- Records shown:
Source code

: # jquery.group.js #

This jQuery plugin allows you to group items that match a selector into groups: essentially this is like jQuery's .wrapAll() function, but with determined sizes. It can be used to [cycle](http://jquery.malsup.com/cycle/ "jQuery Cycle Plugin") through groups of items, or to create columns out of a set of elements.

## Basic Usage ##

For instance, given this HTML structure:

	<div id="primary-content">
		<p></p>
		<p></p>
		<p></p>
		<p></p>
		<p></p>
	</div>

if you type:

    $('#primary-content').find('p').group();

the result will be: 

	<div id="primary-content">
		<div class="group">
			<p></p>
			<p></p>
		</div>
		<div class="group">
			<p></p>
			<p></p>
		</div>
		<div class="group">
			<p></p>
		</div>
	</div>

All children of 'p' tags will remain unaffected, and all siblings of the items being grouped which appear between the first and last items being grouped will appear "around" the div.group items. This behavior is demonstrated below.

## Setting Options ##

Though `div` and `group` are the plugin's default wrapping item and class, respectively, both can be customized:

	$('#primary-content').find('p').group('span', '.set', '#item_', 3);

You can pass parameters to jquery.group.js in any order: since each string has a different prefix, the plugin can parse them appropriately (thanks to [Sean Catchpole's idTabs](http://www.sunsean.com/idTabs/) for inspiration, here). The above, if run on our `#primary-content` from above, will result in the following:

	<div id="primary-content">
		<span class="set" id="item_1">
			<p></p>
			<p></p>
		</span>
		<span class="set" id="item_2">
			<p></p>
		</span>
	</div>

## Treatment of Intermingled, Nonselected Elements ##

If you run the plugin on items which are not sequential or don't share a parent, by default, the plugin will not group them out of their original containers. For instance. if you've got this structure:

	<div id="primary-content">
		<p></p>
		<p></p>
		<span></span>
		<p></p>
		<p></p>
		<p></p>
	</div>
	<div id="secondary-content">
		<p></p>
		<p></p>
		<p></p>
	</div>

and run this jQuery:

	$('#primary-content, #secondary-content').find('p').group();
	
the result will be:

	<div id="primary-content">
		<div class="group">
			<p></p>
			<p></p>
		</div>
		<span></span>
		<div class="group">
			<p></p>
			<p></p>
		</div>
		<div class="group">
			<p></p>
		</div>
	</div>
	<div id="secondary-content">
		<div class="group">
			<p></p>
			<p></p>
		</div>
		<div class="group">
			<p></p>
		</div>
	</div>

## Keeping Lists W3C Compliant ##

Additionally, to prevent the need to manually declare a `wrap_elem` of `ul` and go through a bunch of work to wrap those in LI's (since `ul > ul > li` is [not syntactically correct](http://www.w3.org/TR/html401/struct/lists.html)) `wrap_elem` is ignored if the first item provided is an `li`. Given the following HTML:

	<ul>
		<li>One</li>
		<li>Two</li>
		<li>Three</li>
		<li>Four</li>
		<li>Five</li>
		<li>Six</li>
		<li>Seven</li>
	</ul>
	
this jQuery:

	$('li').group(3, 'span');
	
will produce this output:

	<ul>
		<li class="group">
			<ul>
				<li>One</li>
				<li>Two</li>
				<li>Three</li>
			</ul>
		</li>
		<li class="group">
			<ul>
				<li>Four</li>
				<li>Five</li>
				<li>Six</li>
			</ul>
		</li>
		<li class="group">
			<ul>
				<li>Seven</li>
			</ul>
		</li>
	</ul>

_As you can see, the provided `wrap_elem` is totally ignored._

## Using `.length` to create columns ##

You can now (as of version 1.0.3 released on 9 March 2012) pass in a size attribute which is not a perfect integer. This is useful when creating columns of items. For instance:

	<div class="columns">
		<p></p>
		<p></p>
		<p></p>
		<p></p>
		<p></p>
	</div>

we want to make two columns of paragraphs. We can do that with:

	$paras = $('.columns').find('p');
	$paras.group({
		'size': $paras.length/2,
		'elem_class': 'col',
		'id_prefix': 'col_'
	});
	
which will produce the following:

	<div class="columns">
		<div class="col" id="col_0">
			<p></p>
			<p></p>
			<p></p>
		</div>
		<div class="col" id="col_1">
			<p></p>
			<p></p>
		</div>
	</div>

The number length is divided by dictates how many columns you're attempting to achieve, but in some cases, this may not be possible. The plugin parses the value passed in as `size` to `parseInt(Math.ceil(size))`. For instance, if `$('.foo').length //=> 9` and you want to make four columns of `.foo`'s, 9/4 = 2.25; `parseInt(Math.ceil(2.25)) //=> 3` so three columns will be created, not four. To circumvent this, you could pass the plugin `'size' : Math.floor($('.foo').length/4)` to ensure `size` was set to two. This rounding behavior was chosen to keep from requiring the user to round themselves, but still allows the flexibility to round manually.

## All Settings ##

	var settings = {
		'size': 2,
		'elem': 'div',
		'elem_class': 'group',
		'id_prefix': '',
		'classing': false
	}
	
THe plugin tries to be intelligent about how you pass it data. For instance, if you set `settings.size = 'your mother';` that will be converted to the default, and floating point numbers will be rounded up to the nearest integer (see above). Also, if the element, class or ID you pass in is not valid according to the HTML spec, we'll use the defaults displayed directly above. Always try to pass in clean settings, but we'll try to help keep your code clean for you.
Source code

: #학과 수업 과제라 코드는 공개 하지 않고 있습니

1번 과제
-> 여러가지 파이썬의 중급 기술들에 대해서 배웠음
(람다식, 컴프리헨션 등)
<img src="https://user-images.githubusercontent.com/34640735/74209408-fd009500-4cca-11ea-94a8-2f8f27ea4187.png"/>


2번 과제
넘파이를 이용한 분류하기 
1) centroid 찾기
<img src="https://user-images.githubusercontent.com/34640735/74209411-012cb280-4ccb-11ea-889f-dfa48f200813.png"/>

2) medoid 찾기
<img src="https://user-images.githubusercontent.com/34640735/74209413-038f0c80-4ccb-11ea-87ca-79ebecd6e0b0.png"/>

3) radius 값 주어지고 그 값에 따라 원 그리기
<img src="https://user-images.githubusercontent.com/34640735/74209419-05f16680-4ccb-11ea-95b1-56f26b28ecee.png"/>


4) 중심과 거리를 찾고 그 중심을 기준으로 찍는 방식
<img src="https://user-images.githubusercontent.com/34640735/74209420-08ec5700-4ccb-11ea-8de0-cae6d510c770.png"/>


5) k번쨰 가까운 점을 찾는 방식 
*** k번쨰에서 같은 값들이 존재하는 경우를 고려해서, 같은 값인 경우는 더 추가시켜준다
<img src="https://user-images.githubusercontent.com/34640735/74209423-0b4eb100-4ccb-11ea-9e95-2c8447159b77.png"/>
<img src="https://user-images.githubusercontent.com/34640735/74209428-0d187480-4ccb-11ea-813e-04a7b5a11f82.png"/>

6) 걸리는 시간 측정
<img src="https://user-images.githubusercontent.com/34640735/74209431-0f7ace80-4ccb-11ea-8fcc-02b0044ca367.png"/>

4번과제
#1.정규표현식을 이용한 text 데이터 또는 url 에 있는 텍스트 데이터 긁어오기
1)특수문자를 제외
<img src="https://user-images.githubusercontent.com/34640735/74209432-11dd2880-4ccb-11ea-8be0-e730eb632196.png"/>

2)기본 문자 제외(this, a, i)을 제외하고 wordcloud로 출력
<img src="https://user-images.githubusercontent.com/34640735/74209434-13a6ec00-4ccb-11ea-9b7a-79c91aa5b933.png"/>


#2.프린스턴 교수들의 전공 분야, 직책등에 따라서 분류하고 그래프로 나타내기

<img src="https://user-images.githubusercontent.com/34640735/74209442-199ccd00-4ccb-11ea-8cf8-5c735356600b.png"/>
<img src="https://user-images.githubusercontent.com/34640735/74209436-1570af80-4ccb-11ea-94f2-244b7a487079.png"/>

- Exercise prompt: Keeping every word and mark as it is, print the entries above.

- Answer to the problem:
Source code

: # jquery.group.js #

This jQuery plugin allows you to group items that match a selector into groups: essentially this is like jQuery's .wrapAll() function, but with determined sizes. It can be used to [cycle](http://jquery.malsup.com/cycle/ "jQuery Cycle Plugin") through groups of items, or to create columns out of a set of elements.

## Basic Usage ##

For instance, given this HTML structure:

	<div id="primary-content">
		<p></p>
		<p></p>
		<p></p>
		<p></p>
		<p></p>
	</div>

if you type:

    $('#primary-content').find('p').group();

the result will be: 

	<div id="primary-content">
		<div class="group">
			<p></p>
			<p></p>
		</div>
		<div class="group">
			<p></p>
			<p></p>
		</div>
		<div class="group">
			<p></p>
		</div>
	</div>

All children of 'p' tags will remain unaffected, and all siblings of the items being grouped which appear between the first and last items being grouped will appear "around" the div.group items. This behavior is demonstrated below.

## Setting Options ##

Though `div` and `group` are the plugin's default wrapping item and class, respectively, both can be customized:

	$('#primary-content').find('p').group('span', '.set', '#item_', 3);

You can pass parameters to jquery.group.js in any order: since each string has a different prefix, the plugin can parse them appropriately (thanks to [Sean Catchpole's idTabs](http://www.sunsean.com/idTabs/) for inspiration, here). The above, if run on our `#primary-content` from above, will result in the following:

	<div id="primary-content">
		<span class="set" id="item_1">
			<p></p>
			<p></p>
		</span>
		<span class="set" id="item_2">
			<p></p>
		</span>
	</div>

## Treatment of Intermingled, Nonselected Elements ##

If you run the plugin on items which are not sequential or don't share a parent, by default, the plugin will not group them out of their original containers. For instance. if you've got this structure:

	<div id="primary-content">
		<p></p>
		<p></p>
		<span></span>
		<p></p>
		<p></p>
		<p></p>
	</div>
	<div id="secondary-content">
		<p></p>
		<p></p>
		<p></p>
	</div>

and run this jQuery:

	$('#primary-content, #secondary-content').find('p').group();
	
the result will be:

	<div id="primary-content">
		<div class="group">
			<p></p>
			<p></p>
		</div>
		<span></span>
		<div class="group">
			<p></p>
			<p></p>
		</div>
		<div class="group">
			<p></p>
		</div>
	</div>
	<div id="secondary-content">
		<div class="group">
			<p></p>
			<p></p>
		</div>
		<div class="group">
			<p></p>
		</div>
	</div>

## Keeping Lists W3C Compliant ##

Additionally, to prevent the need to manually declare a `wrap_elem` of `ul` and go through a bunch of work to wrap those in LI's (since `ul > ul > li` is [not syntactically correct](http://www.w3.org/TR/html401/struct/lists.html)) `wrap_elem` is ignored if the first item provided is an `li`. Given the following HTML:

	<ul>
		<li>One</li>
		<li>Two</li>
		<li>Three</li>
		<li>Four</li>
		<li>Five</li>
		<li>Six</li>
		<li>Seven</li>
	</ul>
	
this jQuery:

	$('li').group(3, 'span');
	
will produce this output:

	<ul>
		<li class="group">
			<ul>
				<li>One</li>
				<li>Two</li>
				<li>Three</li>
			</ul>
		</li>
		<li class="group">
			<ul>
				<li>Four</li>
				<li>Five</li>
				<li>Six</li>
			</ul>
		</li>
		<li class="group">
			<ul>
				<li>Seven</li>
			</ul>
		</li>
	</ul>

_As you can see, the provided `wrap_elem` is totally ignored._

## Using `.length` to create columns ##

You can now (as of version 1.0.3 released on 9 March 2012) pass in a size attribute which is not a perfect integer. This is useful when creating columns of items. For instance:

	<div class="columns">
		<p></p>
		<p></p>
		<p></p>
		<p></p>
		<p></p>
	</div>

we want to make two columns of paragraphs. We can do that with:

	$paras = $('.columns').find('p');
	$paras.group({
		'size': $paras.length/2,
		'elem_class': 'col',
		'id_prefix': 'col_'
	});
	
which will produce the following:

	<div class="columns">
		<div class="col" id="col_0">
			<p></p>
			<p></p>
			<p></p>
		</div>
		<div class="col" id="col_1">
			<p></p>
			<p></p>
		</div>
	</div>

The number length is divided by dictates how many columns you're attempting to achieve, but in some cases, this may not be possible. The plugin parses the value passed in as `size` to `parseInt(Math.ceil(size))`. For instance, if `$('.foo').length //=> 9` and you want to make four columns of `.foo`'s, 9/4 = 2.25; `parseInt(Math.ceil(2.25)) //=> 3` so three columns will be created, not four. To circumvent this, you could pass the plugin `'size' : Math.floor($('.foo').length/4)` to ensure `size` was set to two. This rounding behavior was chosen to keep from requiring the user to round themselves, but still allows the flexibility to round manually.

## All Settings ##

	var settings = {
		'size': 2,
		'elem': 'div',
		'elem_class': 'group',
		'id_prefix': '',
		'classing': false
	}
	
THe plugin tries to be intelligent about how you pass it data. For instance, if you set `settings.size = 'your mother';` that will be converted to the default, and floating point numbers will be rounded up to the nearest integer (see above). Also, if the element, class or ID you pass in is not valid according to the HTML spec, we'll use the defaults displayed directly above. Always try to pass in clean settings, but we'll try to help keep your code clean for you.
Source code

: #학과 수업 과제라 코드는 공개 하지 않고 있습니

1번 과제
-> 여러가지 파이썬의 중급 기술들에 대해서 배웠음
(람다식, 컴프리헨션 등)
<img src="https://user-images.githubusercontent.com/34640735/74209408-fd009500-4cca-11ea-94a8-2f8f27ea4187.png"/>


2번 과제
넘파이를 이용한 분류하기 
1) centroid 찾기
<img src="https://user-images.githubusercontent.com/34640735/74209411-012cb280-4ccb-11ea-889f-dfa48f200813.png"/>

2) medoid 찾기
<img src="https://user-images.githubusercontent.com/34640735/74209413-038f0c80-4ccb-11ea-87ca-79ebecd6e0b0.png"/>

3) radius 값 주어지고 그 값에 따라 원 그리기
<img src="https://user-images.githubusercontent.com/34640735/74209419-05f16680-4ccb-11ea-95b1-56f26b28ecee.png"/>


4) 중심과 거리를 찾고 그 중심을 기준으로 찍는 방식
<img src="https://user-images.githubusercontent.com/34640735/74209420-08ec5700-4ccb-11ea-8de0-cae6d510c770.png"/>


5) k번쨰 가까운 점을 찾는 방식 
*** k번쨰에서 같은 값들이 존재하는 경우를 고려해서, 같은 값인 경우는 더 추가시켜준다
<img src="https://user-images.githubusercontent.com/34640735/74209423-0b4eb100-4ccb-11ea-9e95-2c8447159b77.png"/>
<img src="https://user-images.githubusercontent.com/34640735/74209428-0d187480-4ccb-11ea-813e-04a7b5a11f82.png"/>

6) 걸리는 시간 측정
<img src="https://user-images.githubusercontent.com/34640735/74209431-0f7ace80-4ccb-11ea-8fcc-02b0044ca367.png"/>

4번과제
#1.정규표현식을 이용한 text 데이터 또는 url 에 있는 텍스트 데이터 긁어오기
1)특수문자를 제외
<img src="https://user-images.githubusercontent.com/34640735/74209432-11dd2880-4ccb-11ea-8be0-e730eb632196.png"/>

2)기본 문자 제외(this, a, i)을 제외하고 wordcloud로 출력
<img src="https://user-images.githubusercontent.com/34640735/74209434-13a6ec00-4ccb-11ea-9b7a-79c91aa5b933.png"/>


#2.프린스턴 교수들의 전공 분야, 직책등에 따라서 분류하고 그래프로 나타내기

<img src="https://user-images.githubusercontent.com/34640735/74209442-199ccd00-4ccb-11ea-8cf8-5c735356600b.png"/>
<img src="https://user-images.githubusercontent.com/34640735/74209436-1570af80-4ccb-11ea-94f2-244b7a487079.png"/>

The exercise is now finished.